This blog post is going to cover how I like to organize code in an event driven manner. Is any one way of organizing game logic better than another, probably not. But what helps you find, modify, add, and debug your game logic a little easier is always a good goal to have.
When I say event driven code, I mean trying to generate an event when something happens in the game and not worrying about what happens because of that event. It then becomes the responsibility of the event sheet(s) listening for that event to perform an action. That may sound a little confusing, but just imagine you tap on the main game screen. It just issues an event called screen touched with a message of the x and y coordinates. A player event sheet might listen for that message and cause a jump to be initiated. Another event sheet might listen for the same event and play a jumping sound. What this allows you to do is to add, in the future, more event sheets that might listen for that event without disturbing the original event sheet that generated the initial event.
I'm sure that cleared everything up :), but you will find examples included with this blog post that will hopefully make it a little clearer and I will highlight some important points about this type of organization technique.
It should also be noted that it is possible to mimic some of this functionality just using functions, but where the real power comes in is that you can have one event trigger many actions without the sender knowing anything about who is listening for the event, except for including event sheets of course.
- Install the Event trigger plugin https://www.construct.net/wf/make-games/addons/143/event-trigger
- Download Traditional example: https://drive.google.com/open?id=1qnplsPH6GBFokWs_MUoxmqpyHmueENQb
- Download Events example: https://drive.google.com/open?id=19WqsGIbzqG2lSWDwbXc1iijiobjGc-au
Both examples do the same thing, but using a slightly different approach. It is a simple game that allows you to tap on the screen, play a sound, launch a missile to where was tapped, destroy the missile at that point, play a sound, decrease the missiles left, move the player and barrier towards the bottom of the screen, and show a message that the game is over when the player reaches the bottom.

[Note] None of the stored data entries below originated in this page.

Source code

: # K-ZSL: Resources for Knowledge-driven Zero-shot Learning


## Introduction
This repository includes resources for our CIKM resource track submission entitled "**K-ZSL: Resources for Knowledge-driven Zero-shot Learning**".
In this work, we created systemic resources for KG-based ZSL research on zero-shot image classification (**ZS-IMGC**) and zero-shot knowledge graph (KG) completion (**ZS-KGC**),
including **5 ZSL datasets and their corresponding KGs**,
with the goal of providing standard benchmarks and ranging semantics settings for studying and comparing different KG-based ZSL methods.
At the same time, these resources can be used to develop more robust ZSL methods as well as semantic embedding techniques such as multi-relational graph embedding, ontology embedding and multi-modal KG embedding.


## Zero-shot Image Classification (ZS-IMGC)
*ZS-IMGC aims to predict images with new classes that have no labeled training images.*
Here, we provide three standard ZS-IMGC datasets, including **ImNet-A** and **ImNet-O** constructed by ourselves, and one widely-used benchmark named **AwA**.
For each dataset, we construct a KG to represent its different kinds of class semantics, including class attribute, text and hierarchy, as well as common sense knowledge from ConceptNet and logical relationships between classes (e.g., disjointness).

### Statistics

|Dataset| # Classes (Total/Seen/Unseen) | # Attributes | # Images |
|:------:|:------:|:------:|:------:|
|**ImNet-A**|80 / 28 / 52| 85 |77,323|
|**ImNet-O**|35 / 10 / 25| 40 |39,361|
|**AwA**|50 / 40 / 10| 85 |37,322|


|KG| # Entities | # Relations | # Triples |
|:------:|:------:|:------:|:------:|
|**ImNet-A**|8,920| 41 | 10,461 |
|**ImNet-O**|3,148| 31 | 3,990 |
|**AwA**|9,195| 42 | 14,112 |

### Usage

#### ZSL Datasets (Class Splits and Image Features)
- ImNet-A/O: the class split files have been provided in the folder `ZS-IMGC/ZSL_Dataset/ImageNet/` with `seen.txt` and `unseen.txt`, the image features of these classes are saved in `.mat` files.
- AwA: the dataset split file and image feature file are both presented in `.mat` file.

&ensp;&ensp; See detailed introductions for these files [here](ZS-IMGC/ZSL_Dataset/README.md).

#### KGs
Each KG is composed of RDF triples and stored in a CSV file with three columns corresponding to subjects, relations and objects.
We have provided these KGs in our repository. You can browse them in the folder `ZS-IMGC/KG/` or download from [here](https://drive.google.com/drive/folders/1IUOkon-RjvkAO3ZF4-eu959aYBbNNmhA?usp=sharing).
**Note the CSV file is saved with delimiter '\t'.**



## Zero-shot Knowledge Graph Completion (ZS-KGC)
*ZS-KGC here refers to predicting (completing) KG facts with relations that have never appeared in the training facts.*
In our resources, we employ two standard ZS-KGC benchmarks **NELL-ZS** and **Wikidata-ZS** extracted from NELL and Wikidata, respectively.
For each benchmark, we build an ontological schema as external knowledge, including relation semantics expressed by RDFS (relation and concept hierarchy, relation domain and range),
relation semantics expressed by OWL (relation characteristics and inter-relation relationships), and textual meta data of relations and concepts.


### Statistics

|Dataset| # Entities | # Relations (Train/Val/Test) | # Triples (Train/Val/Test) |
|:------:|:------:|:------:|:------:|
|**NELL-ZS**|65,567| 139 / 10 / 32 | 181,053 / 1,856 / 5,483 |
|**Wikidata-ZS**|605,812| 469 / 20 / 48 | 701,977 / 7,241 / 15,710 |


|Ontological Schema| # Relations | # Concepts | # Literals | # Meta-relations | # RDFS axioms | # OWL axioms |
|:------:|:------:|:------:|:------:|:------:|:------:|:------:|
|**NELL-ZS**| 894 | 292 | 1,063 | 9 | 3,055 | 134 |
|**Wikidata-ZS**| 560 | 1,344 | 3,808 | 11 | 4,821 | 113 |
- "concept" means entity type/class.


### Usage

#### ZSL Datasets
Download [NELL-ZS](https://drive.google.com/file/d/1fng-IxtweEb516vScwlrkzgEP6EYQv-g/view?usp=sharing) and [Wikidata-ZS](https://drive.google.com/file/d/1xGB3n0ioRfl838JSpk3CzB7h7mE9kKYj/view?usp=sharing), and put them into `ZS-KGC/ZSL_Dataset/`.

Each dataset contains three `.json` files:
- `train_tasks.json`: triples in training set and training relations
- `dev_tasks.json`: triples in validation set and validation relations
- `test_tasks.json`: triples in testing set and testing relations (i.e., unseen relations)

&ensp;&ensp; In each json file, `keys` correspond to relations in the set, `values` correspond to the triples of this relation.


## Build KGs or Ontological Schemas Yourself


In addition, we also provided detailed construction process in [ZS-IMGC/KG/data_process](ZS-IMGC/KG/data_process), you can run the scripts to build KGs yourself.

- Create a events sheets for the major functional components
- Implement functions in each event sheet related to the different items
- Implement all the calls in the main layout's event sheet
You can see in the main game layout that it calls different functions in different event sheets to carry out the functionality. If you needed to add something new the touch item you would have to call a new function from the main game event sheet.
This time we'll look at the main game layout event sheet first to see how it's different.
- Uses the same event sheets as the traditional example
- The main game layout event sheet only generates an event that something happened.
- Other event sheets listen for the event, could be many that are listening
- The main layout can also listen for an event that is generated from somewhere else in the game.
So with this example it becomes easier for me to locate logic related to the player because it's all together. It also becomes easier for me to add new functionality tied to an existing event without having to modify the layout event sheet where the event is generated.
Messages that can be passed with an event can contain any number of items. So just use the plus on the screen to add additional items.
I didn't want to get into a lot of detail in the post directly. But this approach has helped me tremendously in my game which is about 80% done. As the number of layout events get more and more, this helps me stay a little more organized. Please look at the two projects included and just let me know if you have any questions. Is this approach for everyone, definitely not. But if it can help one person, I'm satisfied.